4.1. Zu Spruchpunkt I. (teilweise Stattgabe)

Gemäß § 16 Abs. 1 Z 3 lit. a EStG 1988 stellen Pflichtbeiträge zu gesetzlichen Interessenvertretungen auf öffentlich-rechtlicher Grundlage Werbungskosten dar. Aufgrund der Zwangsmitgliedschaft von Rechtsanwaltsanwärtern in einer Rechtsanwaltskammer gemäß § 22 Abs. 1 RAO stellen die vom Arbeitgeber des Bf. einbehaltenen und an die ***Bundesland*** Rechtsanwaltskammer abgeführten Kammerbeiträge in Höhe von 200,00 € Pflichtbeiträge im Sinne dieser Bestimmung dar (vgl. Zorn in Doralt/Kirchmayr/Mayr/Zorn, EStG24 § 16 Tz 81).

Gemäß § 16 Abs. 1 Z 4 lit. e EStG 1988 stellen auch Pflichtbeiträge zu Versorgungs- und Unterstützungseinrichtungen der Kammern der selbständig Erwerbstätigen Werbungskosten dar, soweit diese Einrichtungen der Kranken-, Unfall-, Alters-, Invaliditäts- und Hinterbliebenenversorgung dienen und die Beiträge der Höhe nach insgesamt Pflichtbeiträgen in der gesetzlichen Sozialversicherung entsprechen. Bei den Beiträgen an die Versorgungseinrichtung der Kammer (Teil A, Grundpension) in Höhe von 5.512,00 € handelt es sich um derartige Pflichtbeiträge. Diese Beiträge, die weniger als 5 % des Bruttogehaltes betragen, überschreiten auch offenkundig nicht den gemäß § 16 Abs. 1 Z 4 lit. e EStG 1988 zulässigen Höchstbetrag (die Beitragshöhe von Pflichtbeiträgen zur gesetzlichen Sozialversicherung).
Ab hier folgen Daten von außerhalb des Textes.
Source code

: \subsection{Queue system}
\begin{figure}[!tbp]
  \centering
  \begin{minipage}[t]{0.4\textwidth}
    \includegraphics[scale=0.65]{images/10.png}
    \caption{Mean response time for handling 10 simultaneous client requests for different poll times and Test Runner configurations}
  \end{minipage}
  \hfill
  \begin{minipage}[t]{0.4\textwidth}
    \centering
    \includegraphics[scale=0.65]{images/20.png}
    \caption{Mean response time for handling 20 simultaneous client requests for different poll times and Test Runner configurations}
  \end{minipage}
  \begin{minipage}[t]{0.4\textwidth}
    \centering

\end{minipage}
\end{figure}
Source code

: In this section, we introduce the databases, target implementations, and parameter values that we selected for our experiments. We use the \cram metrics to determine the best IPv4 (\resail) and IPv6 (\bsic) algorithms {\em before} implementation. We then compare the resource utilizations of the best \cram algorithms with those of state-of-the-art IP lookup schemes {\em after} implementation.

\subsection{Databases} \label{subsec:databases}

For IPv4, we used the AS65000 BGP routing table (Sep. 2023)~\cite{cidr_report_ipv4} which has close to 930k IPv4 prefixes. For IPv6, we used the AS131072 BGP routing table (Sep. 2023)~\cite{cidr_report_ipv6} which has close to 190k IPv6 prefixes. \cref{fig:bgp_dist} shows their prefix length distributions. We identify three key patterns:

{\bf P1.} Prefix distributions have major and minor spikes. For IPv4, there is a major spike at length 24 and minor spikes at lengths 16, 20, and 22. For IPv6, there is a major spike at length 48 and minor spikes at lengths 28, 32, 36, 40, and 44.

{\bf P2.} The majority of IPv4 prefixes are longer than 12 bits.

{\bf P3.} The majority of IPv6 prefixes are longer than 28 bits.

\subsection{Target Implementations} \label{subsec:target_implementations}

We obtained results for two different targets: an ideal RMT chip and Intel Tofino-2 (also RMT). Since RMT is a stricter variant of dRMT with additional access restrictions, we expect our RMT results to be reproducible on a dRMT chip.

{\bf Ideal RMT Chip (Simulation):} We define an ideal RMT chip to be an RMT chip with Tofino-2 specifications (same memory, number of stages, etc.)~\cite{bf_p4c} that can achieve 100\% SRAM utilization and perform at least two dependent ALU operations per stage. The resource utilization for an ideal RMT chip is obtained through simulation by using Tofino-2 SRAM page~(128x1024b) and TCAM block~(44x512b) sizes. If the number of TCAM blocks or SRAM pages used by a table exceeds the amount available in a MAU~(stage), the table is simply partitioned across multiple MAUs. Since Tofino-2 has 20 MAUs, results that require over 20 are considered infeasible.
Die Zuschläge zum Kammerbeitrag in Höhe von 400,00 € stellen nach der Beitragsordnung grundsätzlich Zuschläge zum Kammerbeitrag des Arbeitgebers und nicht zum Kammerbeitrag des Rechtsanwaltsanwärters dar. Es besteht jedoch kein Zweifel daran, dass der Arbeitgeber des Bf. diese - wohl aufgrund einer entsprechenden zivilrechtlichen Vereinbarung - vom Gehalt des Bf. einbehalten hat. Diese Zuschläge stellen somit Werbungskosten im Sinne des allgemeinen Werbungskostenbegriffes gemäß § 16 Abs. 1 erster Satz EStG 1988 dar.

Von den 6.111,97 €, welche der Arbeitgeber des Bf. an Kammer- und Versicherungsbeiträgen einbehalten hat, wurden 5.469,79 € bereits als Werbungkosten berücksichtigt. Daher werden nur die verbleibenden 642,18 € vom Gericht in seiner Entscheidung als weitere Werbungskosten berücksichtigt.

Die Aufwendungen für das Doktoratsstudium der Rechtswissenschaften stehen im Zusammenhang mit der vom Bf. ausgeübten Tätigkeit und sind daher gemäß § 16 Abs. 1 Z 10 EStG 1988 als Fortbildungskosten abzugsfähig, was auch die belangte Behörde nie bestritten hatte.

Insgesamt war daher spruchgemäß zu entscheiden.

4.2. Zu Spruchpunkt II. (Revision)

Gegen ein Erkenntnis des Bundesfinanzgerichtes ist die Revision zulässig, wenn sie von der Lösung einer Rechtsfrage abhängt, der grundsätzliche Bedeutung zukommt, insbesondere weil das Erkenntnis von der Rechtsprechung des Verwaltungsgerichtshofes abweicht, eine solche Rechtsprechung fehlt oder die zu lösende Rechtsfrage in der bisherigen Rechtsprechung des Verwaltungsgerichtshofes nicht einheitlich beantwortet wird.

Im vorliegenden Fall waren vorrangig Sachverhaltsfragen im Wege der freien Beweiswürdigung zu beurteilen. Diese sind einer Revision nicht zugänglich. Die aufgeworfenen Rechtsfragen stellen aufgrund der Klarheit der anzuwendenden gesetzlichen Vorschriften keine Rechtsfragen von grundsätzlicher Bedeutung dar, weshalb die Revision nicht zuzulassen war.